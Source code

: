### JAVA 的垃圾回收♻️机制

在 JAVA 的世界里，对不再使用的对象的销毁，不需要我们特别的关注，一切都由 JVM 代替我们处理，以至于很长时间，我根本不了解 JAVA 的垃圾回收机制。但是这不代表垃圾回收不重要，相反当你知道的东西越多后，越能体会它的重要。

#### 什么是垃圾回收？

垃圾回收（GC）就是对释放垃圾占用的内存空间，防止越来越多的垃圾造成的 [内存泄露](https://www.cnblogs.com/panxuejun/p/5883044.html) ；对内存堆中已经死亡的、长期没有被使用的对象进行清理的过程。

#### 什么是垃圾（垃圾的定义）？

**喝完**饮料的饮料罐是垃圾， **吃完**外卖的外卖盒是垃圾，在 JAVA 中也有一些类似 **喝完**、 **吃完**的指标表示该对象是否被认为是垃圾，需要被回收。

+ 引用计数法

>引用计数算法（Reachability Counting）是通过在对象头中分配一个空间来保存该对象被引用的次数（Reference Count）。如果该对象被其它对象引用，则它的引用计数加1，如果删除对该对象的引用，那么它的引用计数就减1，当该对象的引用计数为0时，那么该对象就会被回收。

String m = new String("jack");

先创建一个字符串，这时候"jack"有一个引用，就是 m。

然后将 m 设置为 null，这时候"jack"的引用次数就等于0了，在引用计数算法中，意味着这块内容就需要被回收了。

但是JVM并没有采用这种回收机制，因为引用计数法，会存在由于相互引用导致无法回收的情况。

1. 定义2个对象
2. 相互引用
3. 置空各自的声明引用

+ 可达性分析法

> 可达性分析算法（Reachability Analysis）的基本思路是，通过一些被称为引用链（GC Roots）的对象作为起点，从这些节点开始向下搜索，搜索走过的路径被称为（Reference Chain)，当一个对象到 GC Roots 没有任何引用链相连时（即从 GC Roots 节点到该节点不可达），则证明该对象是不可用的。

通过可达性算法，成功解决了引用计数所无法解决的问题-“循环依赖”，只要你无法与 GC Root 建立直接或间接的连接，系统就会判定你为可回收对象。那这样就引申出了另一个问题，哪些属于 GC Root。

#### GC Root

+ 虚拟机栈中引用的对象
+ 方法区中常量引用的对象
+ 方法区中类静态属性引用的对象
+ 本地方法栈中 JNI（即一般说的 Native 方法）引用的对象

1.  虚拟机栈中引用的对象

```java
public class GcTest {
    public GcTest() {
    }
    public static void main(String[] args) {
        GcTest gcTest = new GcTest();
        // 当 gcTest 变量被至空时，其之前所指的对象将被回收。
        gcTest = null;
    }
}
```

-------------------------

What is needed is a word-for-word copy of all the material.

Source code

:### JAVA 的垃圾回收♻️机制

在 JAVA 的世界里，对不再使用的对象的销毁，不需要我们特别的关注，一切都由 JVM 代替我们处理，以至于很长时间，我根本不了解 JAVA 的垃圾回收机制。但是这不代表垃圾回收不重要，相反当你知道的东西越多后，越能体会它的重要。

#### 什么是垃圾回收？

垃圾回收（GC）就是对释放垃圾占用的内存空间，防止越来越多的垃圾造成的 [内存泄露](https://www.cnblogs.com/panxuejun/p/5883044.html) ；对内存堆中已经死亡的、长期没有被使用的对象进行清理的过程。

#### 什么是垃圾（垃圾的定义）？

**喝完**饮料的饮料罐是垃圾， **吃完**外卖的外卖盒是垃圾，在 JAVA 中也有一些类似 **喝完**、 **吃完**的指标表示该对象是否被认为是垃圾，需要被回收。

+ 引用计数法

>引用计数算法（Reachability Counting）是通过在对象头中分配一个空间来保存该对象被引用的次数（Reference Count）。如果该对象被其它对象引用，则它的引用计数加1，如果删除对该对象的引用，那么它的引用计数就减1，当该对象的引用计数为0时，那么该对象就会被回收。

String m = new String("jack");

先创建一个字符串，这时候"jack"有一个引用，就是 m。

然后将 m 设置为 null，这时候"jack"的引用次数就等于0了，在引用计数算法中，意味着这块内容就需要被回收了。

但是JVM并没有采用这种回收机制，因为引用计数法，会存在由于相互引用导致无法回收的情况。

1. 定义2个对象
2. 相互引用
3. 置空各自的声明引用

+ 可达性分析法

> 可达性分析算法（Reachability Analysis）的基本思路是，通过一些被称为引用链（GC Roots）的对象作为起点，从这些节点开始向下搜索，搜索走过的路径被称为（Reference Chain)，当一个对象到 GC Roots 没有任何引用链相连时（即从 GC Roots 节点到该节点不可达），则证明该对象是不可用的。

通过可达性算法，成功解决了引用计数所无法解决的问题-“循环依赖”，只要你无法与 GC Root 建立直接或间接的连接，系统就会判定你为可回收对象。那这样就引申出了另一个问题，哪些属于 GC Root。

#### GC Root

+ 虚拟机栈中引用的对象
+ 方法区中常量引用的对象
+ 方法区中类静态属性引用的对象
+ 本地方法栈中 JNI（即一般说的 Native 方法）引用的对象

1.  虚拟机栈中引用的对象

```java
public class GcTest {
    public GcTest() {
    }
    public static void main(String[] args) {
        GcTest gcTest = new GcTest();
        // 当 gcTest 变量被至空时，其之前所指的对象将被回收。
        gcTest = null;
    }
}
```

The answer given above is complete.